__Work to complete__. Give the count of lines in the records below that contain "install", with no other words.

(Records from a collection)
============
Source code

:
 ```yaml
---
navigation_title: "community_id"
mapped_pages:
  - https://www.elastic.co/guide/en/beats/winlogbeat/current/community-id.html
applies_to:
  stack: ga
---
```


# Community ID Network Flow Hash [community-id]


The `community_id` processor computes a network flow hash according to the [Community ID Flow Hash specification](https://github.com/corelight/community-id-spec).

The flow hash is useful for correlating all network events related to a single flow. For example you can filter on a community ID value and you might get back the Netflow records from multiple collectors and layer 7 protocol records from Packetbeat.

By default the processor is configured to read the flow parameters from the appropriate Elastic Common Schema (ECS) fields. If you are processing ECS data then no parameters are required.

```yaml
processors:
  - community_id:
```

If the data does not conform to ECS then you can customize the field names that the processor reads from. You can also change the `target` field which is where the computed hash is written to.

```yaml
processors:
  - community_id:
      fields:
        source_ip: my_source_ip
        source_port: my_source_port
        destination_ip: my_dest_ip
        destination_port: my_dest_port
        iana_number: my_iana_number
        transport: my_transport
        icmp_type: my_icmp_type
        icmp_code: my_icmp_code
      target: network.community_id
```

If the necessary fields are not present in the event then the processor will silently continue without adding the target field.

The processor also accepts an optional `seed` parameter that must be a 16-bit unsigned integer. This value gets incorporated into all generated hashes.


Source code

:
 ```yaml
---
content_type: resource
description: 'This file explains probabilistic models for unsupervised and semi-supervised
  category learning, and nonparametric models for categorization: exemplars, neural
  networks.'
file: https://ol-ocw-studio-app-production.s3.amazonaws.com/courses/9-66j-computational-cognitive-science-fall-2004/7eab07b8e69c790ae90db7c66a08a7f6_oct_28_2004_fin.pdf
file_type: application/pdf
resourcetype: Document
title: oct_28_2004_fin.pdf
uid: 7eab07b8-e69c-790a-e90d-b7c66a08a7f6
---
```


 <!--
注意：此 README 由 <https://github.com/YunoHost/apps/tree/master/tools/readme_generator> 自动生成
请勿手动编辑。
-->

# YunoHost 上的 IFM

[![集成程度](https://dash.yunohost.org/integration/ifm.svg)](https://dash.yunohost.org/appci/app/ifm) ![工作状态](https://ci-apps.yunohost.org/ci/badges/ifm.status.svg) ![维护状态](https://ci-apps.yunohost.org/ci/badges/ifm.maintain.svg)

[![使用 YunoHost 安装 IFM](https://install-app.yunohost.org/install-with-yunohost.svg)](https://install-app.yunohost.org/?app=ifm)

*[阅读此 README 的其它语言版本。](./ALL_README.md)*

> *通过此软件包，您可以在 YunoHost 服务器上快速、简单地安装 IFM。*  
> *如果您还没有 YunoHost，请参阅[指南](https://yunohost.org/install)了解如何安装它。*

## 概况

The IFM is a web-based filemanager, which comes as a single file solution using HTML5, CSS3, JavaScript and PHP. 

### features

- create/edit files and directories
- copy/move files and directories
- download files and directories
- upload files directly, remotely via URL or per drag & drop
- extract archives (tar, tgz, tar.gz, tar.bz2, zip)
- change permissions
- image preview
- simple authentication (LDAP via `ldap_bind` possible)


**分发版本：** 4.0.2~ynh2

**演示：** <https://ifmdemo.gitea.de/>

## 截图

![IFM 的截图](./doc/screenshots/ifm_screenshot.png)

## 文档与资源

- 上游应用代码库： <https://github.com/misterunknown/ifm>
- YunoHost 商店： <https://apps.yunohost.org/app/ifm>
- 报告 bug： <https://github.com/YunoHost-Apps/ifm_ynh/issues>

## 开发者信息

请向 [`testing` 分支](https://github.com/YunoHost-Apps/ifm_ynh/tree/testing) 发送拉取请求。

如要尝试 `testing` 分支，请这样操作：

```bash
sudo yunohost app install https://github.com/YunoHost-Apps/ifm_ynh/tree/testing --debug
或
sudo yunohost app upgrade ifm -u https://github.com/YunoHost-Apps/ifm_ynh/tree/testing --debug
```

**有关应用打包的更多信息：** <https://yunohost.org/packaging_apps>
============
__Exercise solution__. 3